Current state-of-the-art health monitoring approaches strongly build on electrochemical
impedance spectroscopy (EIS). EIS contains the fingerprint of the dynamics of the EECD,
which depends on physical and chemical processes inherent to the device. By definition, EIS
is performed by perturbing EECD with mono-component, low-amplitude sinusoidal signals
with the predefined frequencies. To ensure confident characterisation, the system under
test has to comply with the conditions of stationarity, linearity and causality. However,
as the perturbation times increase, load and environmental disturbances are more likely
to cause distorting effects on the evaluation results, especially in the low-frequency region
below 100 mHz. A way to alleviate the limitations of the conventional sine-based EIS is to
employ broadband switching perturbation like discrete random binary sequence (DRBS).

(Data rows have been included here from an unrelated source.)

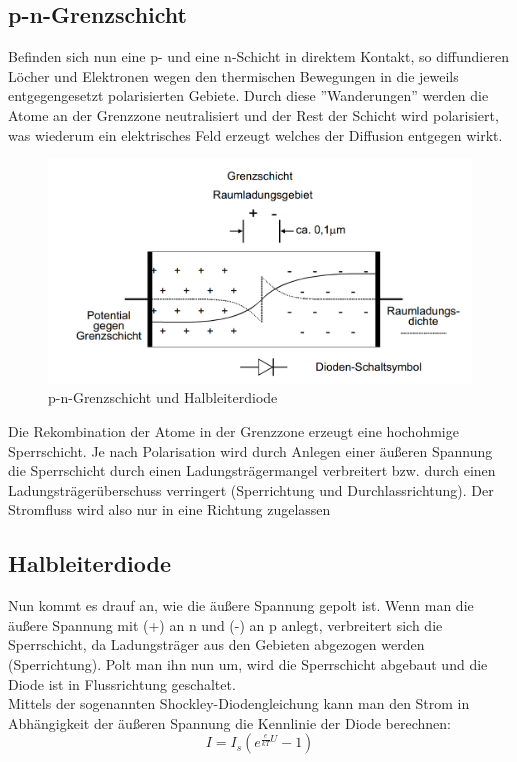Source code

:\documentclass{article}
\begin{document}
\subsection{p-n-Grenzschicht}
Befinden sich nun eine p- und eine n-Schicht in direktem Kontakt, so diffundieren Löcher und Elektronen wegen den thermischen Bewegungen in die jeweils entgegengesetzt polarisierten Gebiete. Durch diese ''Wanderungen'' werden die Atome an der Grenzzone neutralisiert und der Rest der Schicht wird polarisiert, was wiederum ein elektrisches Feld erzeugt welches der Diffusion entgegen wirkt.
\begin{figure}[H]
\includegraphics[width=\textwidth]{bilder/tra3}
\caption{p-n-Grenzschicht und Halbleiterdiode}
\end{figure}

Die Rekombination der Atome in der Grenzzone erzeugt eine hochohmige Sperrschicht. Je nach Polarisation wird durch Anlegen einer äußeren Spannung die Sperrschicht durch einen Ladungsträgermangel verbreitert bzw. durch einen Ladungsträgerüberschuss verringert (Sperrichtung und Durchlassrichtung). Der Stromfluss wird also nur in eine Richtung zugelassen

\subsection{Halbleiterdiode}
Nun kommt es drauf an, wie die äußere Spannung gepolt ist. Wenn man die äußere Spannung mit (+) an n und (-) an p anlegt, verbreitert sich die Sperrschicht, da Ladungsträger aus den Gebieten abgezogen werden (Sperrichtung). Polt man ihn nun um, wird die Sperrschicht abgebaut und die Diode ist in Flussrichtung geschaltet.\\
Mittels der sogenannten Shockley-Diodengleichung kann man den Strom in Abhängigkeit der äußeren Spannung die Kennlinie der Diode berechnen:
\begin{equation}
I=I_s \left(e^{\frac{e}{kT}U}-1\right)
\end{equation}
\end{document}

In that case all the frequencies from a wide band are excited at the same time. The
approach is referred to as fast EIS method.
The aim of this dissertation is to revisit fast EIS and propose upgrade that will render
the approach applicable for cost-effective in-field monitoring. The main contributions of
the thesis are threefold.
First, the accuracy of the evaluated impedance spectrum is improved by applying continuous
wavelet transform (CWT) with Morse mother wavelet. It is shown that at ultra-low
frequencies (< 1 mHz) Morse wavelet remains analytical, i.e. completely concentrated at
positive frequencies despite its dispersion. That is essential for correct spectral decomposition
and, consequently, correct impedance estimation. The said properties turned essential
for accurate estimation of the state-of-health (SoH) and state-of-charge (SOC) of Li-ion
batteries.
Second, a numerically efficient approach for the spectral deconvolution by means of the
equivalent circuit model (ECM) and distribution of relaxation times (DRT) is proposed.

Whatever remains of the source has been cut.